Het aanbod ligt er…
What are the challenges faced by the Internet Archive regarding the digitization of books?
There are two big problems: there is going and building a digital collection, either by digitizing materials or buying electronic books. And the other is: how do you make this available, especially the in-copyright works? For digitizing books, it costs about 10 cents a page to do a beautiful rendition of a book. So, for approximately 30 dollars a book for 300 pages you can do a gorgeous job. Google does it much more quickly and it costs only about 5 dollars for each book. So it really is much less expensive in less quality, but they are able to do things at scale. We digitize about 1000 books every day in 23 scanning centers in six countries. We will set up scanning centers anywhere, or, if there are people that would like to staff the scanners themselves, we provide the scanners and all of the backend processing for free, until we run out of scanners and we’ve got a bunch of them. So we’re looking either for people that want to scan their own collections by providing there own labour or they can employ us to do it and all told it is 10 cent a page to complete. (…)
Are there already cooperations between European libraries and the Internet Archive, and are scanners already located in Europe which could be used for digitization projects in university or national libraries?
Yes, we have scanners now in London and in Edinburgh – the Natural History Museum and the national library – where we are digitizing now. We would like to have more scanners in more places so that anybody that would be willing to staff one, keep it busy for 40 hours each week, we will provide all of the technology for free or we can go and cooperate and we can hire the people and operate these scanning centers. We find that scanning centers – i.e. 10 scanners – can scan 30.000 books in a year and it costs about 10 cents a page. It is very efficient and very high quality. This is including fold outs and difficult materials as well. And it is working right within the libraries, so the librarians have real access to how the whole process is going and what is digitized. It is really up to the libraries. The idea is to get the libraries online as quickly as possible and without the restrictions that come with corporations. (…)
You mentioned Google Books. There are agreements between libraries and Google for digitizing materials. What are the benefits for libraries of choosing the Internet Archive over Google Books?

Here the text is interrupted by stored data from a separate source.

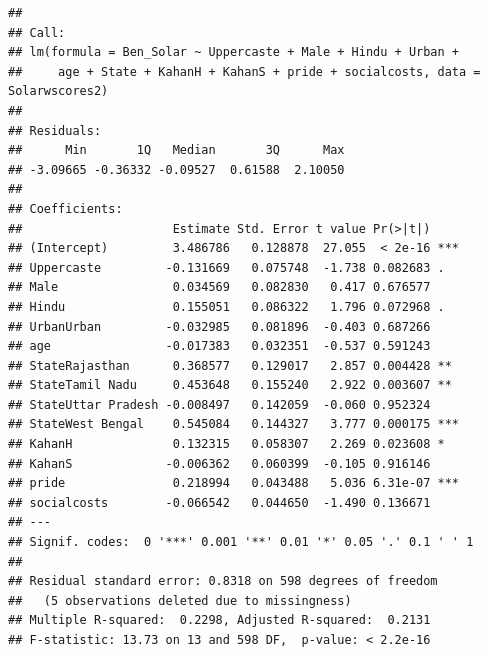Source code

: \documentclass[
]{article}
\begin{document}
\begin{verbatim}
## 
## Call:
## lm(formula = Ben_Solar ~ Uppercaste + Male + Hindu + Urban + 
##     age + State + KahanH + KahanS + pride + socialcosts, data = Solarwscores2)
## 
## Residuals:
##      Min       1Q   Median       3Q      Max 
## -3.09665 -0.36332 -0.09527  0.61588  2.10050 
## 
## Coefficients:
##                     Estimate Std. Error t value Pr(>|t|)    
## (Intercept)         3.486786   0.128878  27.055  < 2e-16 ***
## Uppercaste         -0.131669   0.075748  -1.738 0.082683 .  
## Male                0.034569   0.082830   0.417 0.676577    
## Hindu               0.155051   0.086322   1.796 0.072968 .  
## UrbanUrban         -0.032985   0.081896  -0.403 0.687266    
## age                -0.017383   0.032351  -0.537 0.591243    
## StateRajasthan      0.368577   0.129017   2.857 0.004428 ** 
## StateTamil Nadu     0.453648   0.155240   2.922 0.003607 ** 
## StateUttar Pradesh -0.008497   0.142059  -0.060 0.952324    
## StateWest Bengal    0.545084   0.144327   3.777 0.000175 ***
## KahanH              0.132315   0.058307   2.269 0.023608 *  
## KahanS             -0.006362   0.060399  -0.105 0.916146    
## pride               0.218994   0.043488   5.036 6.31e-07 ***
## socialcosts        -0.066542   0.044650  -1.490 0.136671    
## ---
## Signif. codes:  0 '***' 0.001 '**' 0.01 '*' 0.05 '.' 0.1 ' ' 1
## 
## Residual standard error: 0.8318 on 598 degrees of freedom
##   (5 observations deleted due to missingness)
## Multiple R-squared:  0.2298, Adjusted R-squared:  0.2131 
## F-statistic: 13.73 on 13 and 598 DF,  p-value: < 2.2e-16
\end{verbatim}
\end{document}
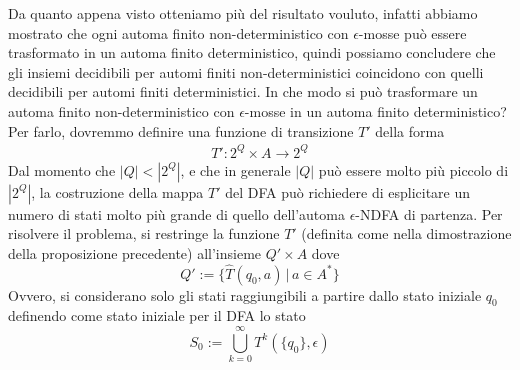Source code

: Da quanto appena visto
otteniamo più del risultato vouluto, 
infatti abbiamo mostrato che ogni automa 
finito non-deterministico con $\epsilon$-mosse 
può essere trasformato in un automa finito deterministico, 
quindi possiamo concludere che gli insiemi decidibili per 
automi finiti non-deterministici coincidono con quelli 
decidibili per automi finiti deterministici.
In che modo si può trasformare un automa finito 
non-deterministico con $\epsilon$-mosse in un automa 
finito deterministico?
\\
Per farlo, dovremmo definire una funzione di transizione $T'$ 
della forma
\[
\begin{matrix}
    T': 2^Q \times A  \to  2^Q 
\end{matrix}
\]
Dal momento che $|Q|<|2^Q|$, e che in generale $|Q|$ può essere molto più piccolo di $|2^Q|$,
la costruzione della mappa $T'$ del DFA può 
richiedere di esplicitare un numero di stati molto più grande 
di quello dell'automa $\epsilon$-NDFA di partenza.
Per risolvere il problema, si restringe la funzione $T'$ 
(definita come nella dimostrazione della proposizione precedente)
all'insieme $Q' \times A$ dove
\[
Q':=
\{
    \widehat T(q_0,a) \, | \, a \in A^*
\}
\]
Ovvero, 
si considerano solo gli stati raggiungibili a partire dallo stato iniziale 
$q_0$
definendo come stato iniziale per il DFA lo stato
\[
S_0:=
\bigcup_{k =0}^\infty T^k(\{ q_0\},\epsilon)
\]
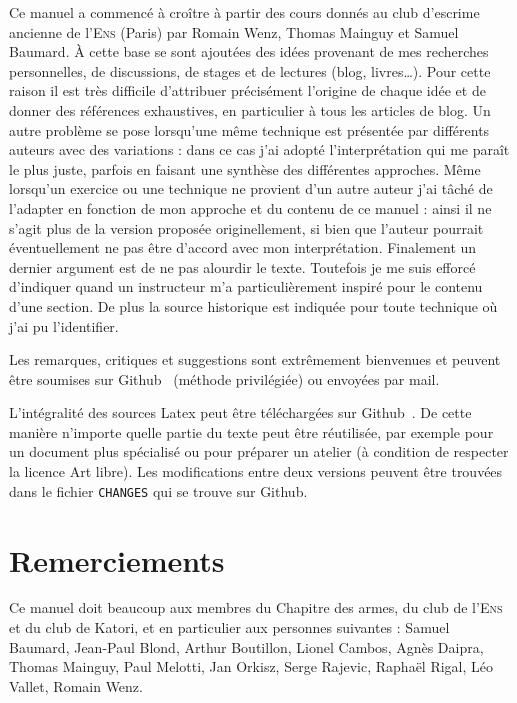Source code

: Ce manuel a commencé à croître à partir des cours donnés au club d'escrime ancienne de l'\textsc{Ens} (Paris) par Romain Wenz, Thomas Mainguy et Samuel Baumard.
À cette base se sont ajoutées des idées provenant de mes recherches personnelles, de discussions, de stages et de lectures (blog, livres…).
Pour cette raison il est très difficile d'attribuer précisément l'origine de chaque idée et de donner des références exhaustives, en particulier à tous les articles de blog.
Un autre problème se pose lorsqu'une même technique est présentée par différents auteurs avec des variations : dans ce cas j'ai adopté l'interprétation qui me paraît le plus juste, parfois en faisant une synthèse des différentes approches.
Même lorsqu'un exercice ou une technique ne provient d'un autre auteur j'ai tâché de l'adapter en fonction de mon approche et du contenu de ce manuel : ainsi il ne s'agit plus de la version proposée originellement, si bien que l'auteur pourrait éventuellement ne pas être d'accord avec mon interprétation.
Finalement un dernier argument est de ne pas alourdir le texte.
Toutefois je me suis efforcé d'indiquer quand un instructeur m'a particulièrement inspiré pour le contenu d'une section.
De plus la source historique est indiquée pour toute technique où j'ai pu l'identifier.

Les remarques, critiques et suggestions sont extrêmement bienvenues et peuvent être soumises sur Github~\footnotemark{} (méthode privilégiée) ou envoyées par mail.

L'intégralité des sources Latex peut être téléchargées sur Github~\footnotemark{}.%
De cette manière n'importe quelle partie du texte peut être réutilisée, par exemple pour un document plus spécialisé ou pour préparer un atelier (à condition de respecter la licence Art libre).
Les modifications entre deux versions peuvent être trouvées dans le fichier \texttt{CHANGES} qui se trouve sur Github.


\section{Remerciements}


Ce manuel doit beaucoup aux membres du Chapitre des armes, du club de l'\textsc{Ens} et du club de Katori, et en particulier aux personnes suivantes : Samuel Baumard, Jean-Paul Blond, Arthur Boutillon, Lionel Cambos, Agnès Daipra, Thomas Mainguy, Paul Melotti, Jan Orkisz, Serge Rajevic, Raphaël Rigal, Léo Vallet, Romain Wenz.
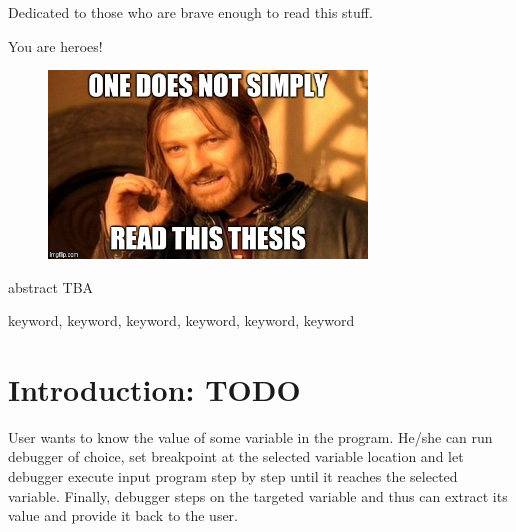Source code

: \documentclass[12pt, twoside]{fithesis2}
\renewcommand{\_}{\leavevmode \kern0.07em\vbox{\hrule width0.4em}}
\begin{document}
\FrontMatter
\ThesisTitlePage

%
%
%
%

\begin{ThesisDeclaration}
    \DeclarationText
    \AdvisorName
\end{ThesisDeclaration}

\begin{ThesisThanks}
Dedicated to those who are brave enough to read this stuff.

You are heroes!

\bigskip
\begin{figure}[ht]
    \includegraphics[width=320px]{images/one_does_not_simply.jpg}
\end{figure}

\end{ThesisThanks}

\begin{ThesisAbstract}
    abstract TBA
\end{ThesisAbstract}

\begin{ThesisKeyWords}
    keyword, keyword, keyword, keyword, keyword, keyword
\end{ThesisKeyWords}


\MainMatter
\tableofcontents



\chapter{Introduction: TODO}
\label{chap:intro}

User wants to know the value of some variable in the program. He/she can run
debugger of choice, set breakpoint at the selected variable location and let
debugger execute input program step by step until it reaches the selected
variable. Finally, debugger steps on the targeted variable and thus can extract
its value and provide it back to the user.
\end{document}

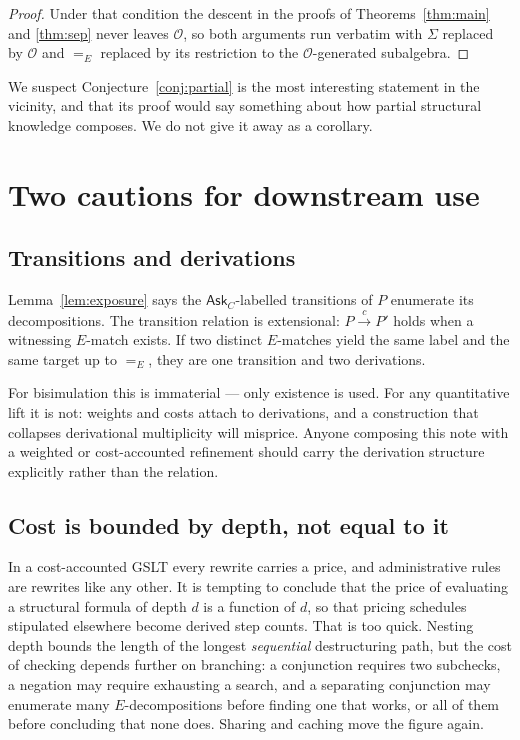 \documentclass[11pt]{article}
\theoremstyle{plain}
\theoremstyle{definition}
\newcommand{\Ask}{\mathsf{Ask}}
\newcommand{\Ob}{\mathcal{O}}
\begin{document}
\begin{proof}
Under that condition the descent in the proofs of Theorems~\ref{thm:main} and \ref{thm:sep} never
leaves $\Ob$, so both arguments run verbatim with $\Sigma$ replaced by $\Ob$ and $=_E$ replaced by its
restriction to the $\Ob$-generated subalgebra.
\end{proof}

We suspect Conjecture~\ref{conj:partial} is the most interesting statement in the vicinity, and
that its proof would say something about how partial structural knowledge composes. We do not give it
away as a corollary.

\section{Two cautions for downstream use}

\subsection{Transitions and derivations}
\label{sec:mult}

Lemma~\ref{lem:exposure} says the $\Ask_C$-labelled transitions of $P$ enumerate its decompositions.
The transition relation is extensional: $P \xrightarrow{c} P'$ holds when a witnessing $E$-match exists.
If two distinct $E$-matches yield the same label and the same target up to $=_E$, they are one
transition and two derivations.

For bisimulation this is immaterial --- only existence is used. For any quantitative lift it is not:
weights and costs attach to derivations, and a construction that collapses derivational multiplicity
will misprice. Anyone composing this note with a weighted or cost-accounted refinement should carry the
derivation structure explicitly rather than the relation.

\subsection{Cost is bounded by depth, not equal to it}
\label{sec:cost}

In a cost-accounted GSLT \cite{CostMonad} every rewrite carries a price, and administrative rules are
rewrites like any other. It is tempting to conclude that the price of evaluating a structural formula of
depth $d$ is a function of $d$, so that pricing schedules stipulated elsewhere become derived step
counts. That is too quick. Nesting depth bounds the length of the longest \emph{sequential}
destructuring path, but the cost of checking depends further on branching: a conjunction requires two
subchecks, a negation may require exhausting a search, and a separating conjunction may enumerate many
$E$-decompositions before finding one that works, or all of them before concluding that none does.
Sharing and caching move the figure again.
\end{document}
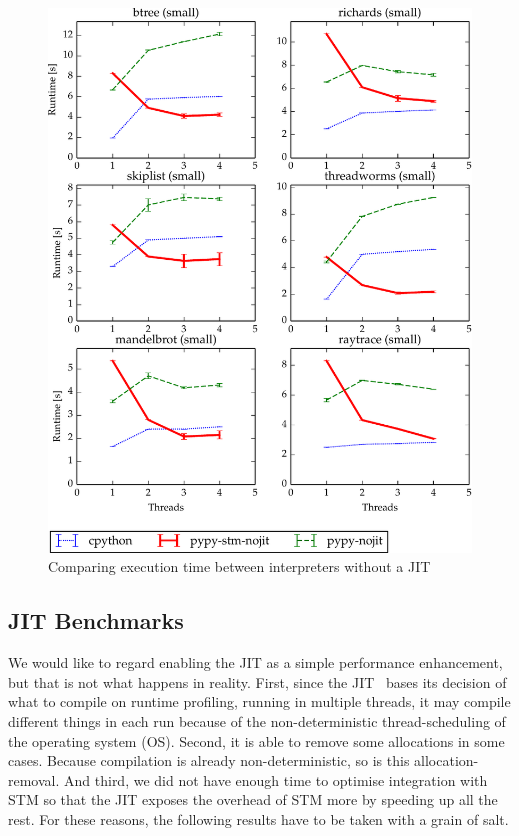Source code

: \documentclass{sigplanconf}
\begin{document}
\begin{figure}[h]
  \centering
  \includegraphics[width=1\columnwidth]{plots/performance_nojit.pdf}
  \caption{Comparing execution time between interpreters without a JIT\label{fig:performance-nojit}}
\end{figure}



\subsection{JIT Benchmarks\label{subsec:jit-benchs}}

We would like to regard enabling the JIT as a simple performance
enhancement, but that is not what happens in reality. First, since the
JIT~\cite{cfbolz09} bases its decision of what to compile on runtime
profiling, running in multiple threads, it may compile different
things in each run because of the non-deterministic thread-scheduling
of the operating system (OS). Second, it is able to remove some
allocations in some cases. Because compilation is already
non-deterministic, so is this allocation-removal. And third, we did
not have enough time to optimise integration with STM so that the JIT
exposes the overhead of STM more by speeding up all the rest.
For these reasons, the following results have to be taken with a grain
of salt.
\end{document}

Google offers to cover the costs of the labor to do the digitization, but the libraries that participated ended up paying a very large amount of money just trying to prepare the books and get them to Google. Often they spent more working with Google than they would have with the Internet Archive, and in the latter case they do not have restrictions on their materials. So Google digitizes even public domain materials and then puts restrictions on their re-use. Everybody that says that it is open has got to mean something bizarre by ‘open’. You can not go and take hundreds of these and move them to another server, it is against the law and Google will stop libraries that try to make these available to people and moving the books from place to place, so this is quite unfortunate.